Hi there! I haven't launched yet, but you're throwing me a softball here. I am b...

Terretta · on Sept 11, 2018

I have on the order of terabytes of digital photos from QuickTake through Nikon's various Ds to the Sony A9, with various pocketables and all the generations of iPhone along the way. I have a quarter million iCloud Photos images, 30K on Flickr, etc.

So this looks fantastic! Subscribed ... very willing to be a beta tester and provide detailed feedback.

However, the problem I'm finding is a small percentage of file corruption from all the storage upgrading and copying over the years, meaning no given file can be 100% trusted to be a valid original.

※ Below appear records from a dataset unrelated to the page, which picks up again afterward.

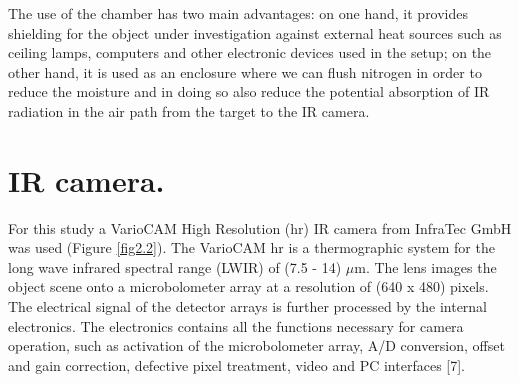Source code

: 		The use of the chamber has two main advantages: on one hand, it provides shielding for the object under investigation against external heat sources such as ceiling lamps, computers and other electronic devices used in the setup; on the other hand, it is used as an enclosure where we can flush nitrogen in order to reduce the moisture and in doing so also reduce the potential absorption of IR radiation in the air path from the target to the IR camera.
		
	\section{IR camera.}\label{section2.2}
	
		For this study a VarioCAM High Resolution (hr) IR camera from InfraTec GmbH was used (Figure \ref{fig2.2}). The VarioCAM \textregistered\space hr is a thermographic system for the long wave infrared spectral range (LWIR) of (7.5 - 14) $\mu$m. The lens images the object scene onto a microbolometer array at a resolution of (640 x 480) pixels. The electrical signal of the detector arrays is further processed by the internal electronics. The electronics contains all the functions necessary for camera operation, such as activation of the microbolometer array, A/D conversion, offset and gain correction, defective pixel treatment, video and PC interfaces [7].
		
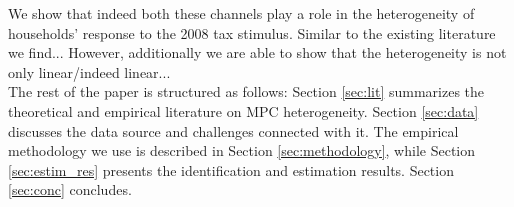 We show that indeed both these channels play a role in the heterogeneity of households' response to the 2008 tax stimulus. Similar to the existing literature we find... However, additionally we are able to show that the heterogeneity is not only linear/indeed linear... \\ 
The rest of the paper is structured as follows: Section \ref{sec:lit} summarizes the theoretical and empirical literature on MPC heterogeneity. Section \ref{sec:data} discusses the data source and challenges connected with it. The empirical methodology we use is described in Section \ref{sec:methodology}, while Section \ref{sec:estim_res} presents the identification and estimation results. Section \ref{sec:conc} concludes.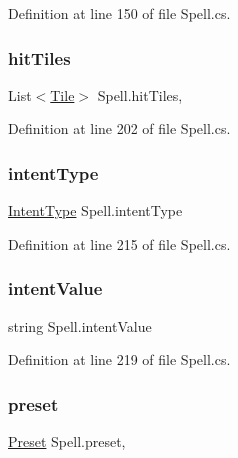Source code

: Definition at line 150 of file Spell.\+cs.

\mbox{\label{class_spell_abf3b41d24f9983b5d6a970e17379a05c}} 
\subsubsection{\texorpdfstring{hitTiles}{hitTiles}}
{\footnotesize\ttfamily List$<$\mbox{\hyperlink{class_tile}{Tile}}$>$ Spell.\+hit\+Tiles\hspace{0.3cm}{\ttfamily [get]}, {\ttfamily [set]}}



Definition at line 202 of file Spell.\+cs.

\mbox{\label{class_spell_abe2debb79464b4f7a9985005efe98ecb}} 
\subsubsection{\texorpdfstring{intentType}{intentType}}
{\footnotesize\ttfamily \mbox{\hyperlink{class_spell_a602b82de554076b542544262e7a95f19}{Intent\+Type}} Spell.\+intent\+Type\hspace{0.3cm}{\ttfamily [get]}}



Definition at line 215 of file Spell.\+cs.

\mbox{\label{class_spell_a0829aca41b73bbbd14adea27fc373c80}} 
\subsubsection{\texorpdfstring{intentValue}{intentValue}}
{\footnotesize\ttfamily string Spell.\+intent\+Value\hspace{0.3cm}{\ttfamily [get]}}



Definition at line 219 of file Spell.\+cs.

\mbox{\label{class_spell_a5f19de819de784c8f273d52417009f54}} 
\subsubsection{\texorpdfstring{preset}{preset}}
{\footnotesize\ttfamily \mbox{\hyperlink{class_spell_a5520e850e7000a6156b3456672b72ed1}{Preset}} Spell.\+preset\hspace{0.3cm}{\ttfamily [get]}, {\ttfamily [set]}}



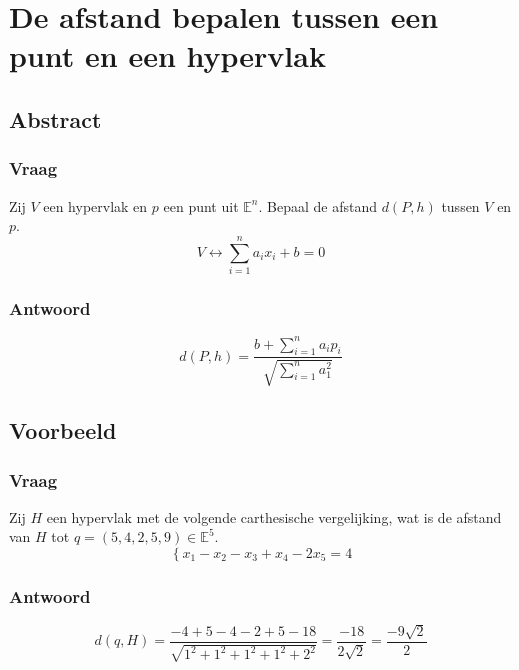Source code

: \documentclass[main.tex]{subfiles}
\begin{document}
\newpage
\section{De afstand bepalen tussen een punt en een hypervlak }
\subsection*{Abstract}
\subsubsection*{Vraag}
\begin{center}
  Zij $V$ een hypervlak en $p$ een punt uit $\mathbb{E}^{n}$.
  Bepaal de afstand $d(P,h)$ tussen $V$ en $p$.
  \[ V \leftrightarrow   \sum_{i=1}^{n}a_{i}x_{i} + b = 0 \]
\end{center}
\subsubsection*{Antwoord}
\[d(P,h) = \frac{b+ \sum_{i=1}^{n}a_{i}p_{i}}{\sqrt{\sum_{i=1}^{n}a_{1}^{2}}}\]

\subsection*{Voorbeeld}
\subsubsection*{Vraag}
\begin{center}
  Zij $H$ een hypervlak met de volgende carthesische vergelijking, wat is de afstand van $H$ tot $q=(5,4,2,5,9) \in \mathbb{E}^{5}$.
  \[ \left\{ x_{1}-x_{2}-x_{3}+x_{4}-2x_{5} = 4  \right. \]
\end{center}
\subsubsection*{Antwoord}
\[ d(q,H) = \frac{-4 + 5-4-2+5-18}{\sqrt{1^{2}+1^{2}+1^{2}+1^{2}+2^{2}}} = \frac{-18}{2\sqrt{2}} = \frac{-9\sqrt{2}}{2}\]
\end{document}
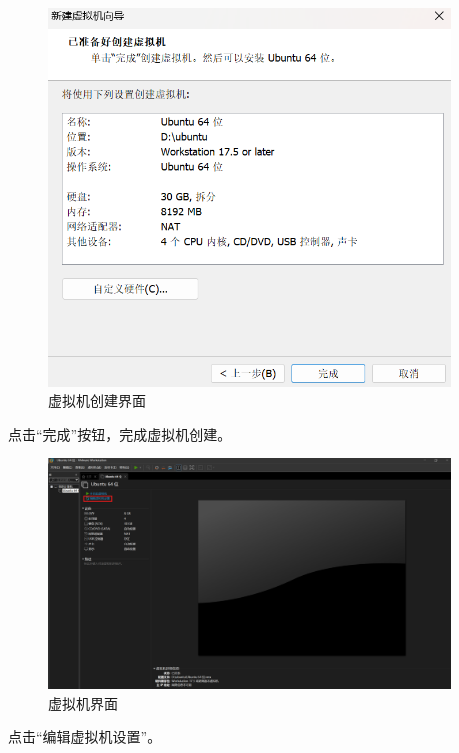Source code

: \documentclass[UTF8]{ctexart}
\begin{document}
\begin{figure}[H]
    \centering
    \includegraphics[width=0.95\textwidth]{picture/Screenshot 2024-10-14 113721.png}
    \caption{虚拟机创建界面}
\end{figure}
点击“完成”按钮，完成虚拟机创建。

\begin{figure}[H]
    \centering
    \includegraphics[width=0.95\textwidth]{picture/Screenshot 2024-10-14 113849.png}
    \caption{虚拟机界面}
\end{figure}
点击“编辑虚拟机设置”。
\end{document}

I haven't found any file or photo deduplication tools with the savvy to figure out which of two identically sized and timestamped files is the least corrupt image.

In many cases, a second generation is viewable while the original is present but unusable. This most often applies to very old Aperture libraries that got copied from NAS to NAS over the years, where a "master" may be corrupt but it still has a viewable generated high res cache as a JPEG.

Implication is the "structure" of the image files themselves has to be analyzed ... is this an uncorrupted viewable image?

Note that with JPEGs and various flavors of RAW, renderers will still happily open and display the file but what humans view can evidence bit rot. Conversely, some files are detected as corrupt by file examination, but can be viewed without problem.

To offer "principle of least loss" for mass merge of diverse collections, this would have to be figured out.

mceachen · on Sept 11, 2018

> which of two identically sized and timestamped files is the least corrupt image

What I've found on my older hard drive backups was file corruption due to bitrot or file truncation.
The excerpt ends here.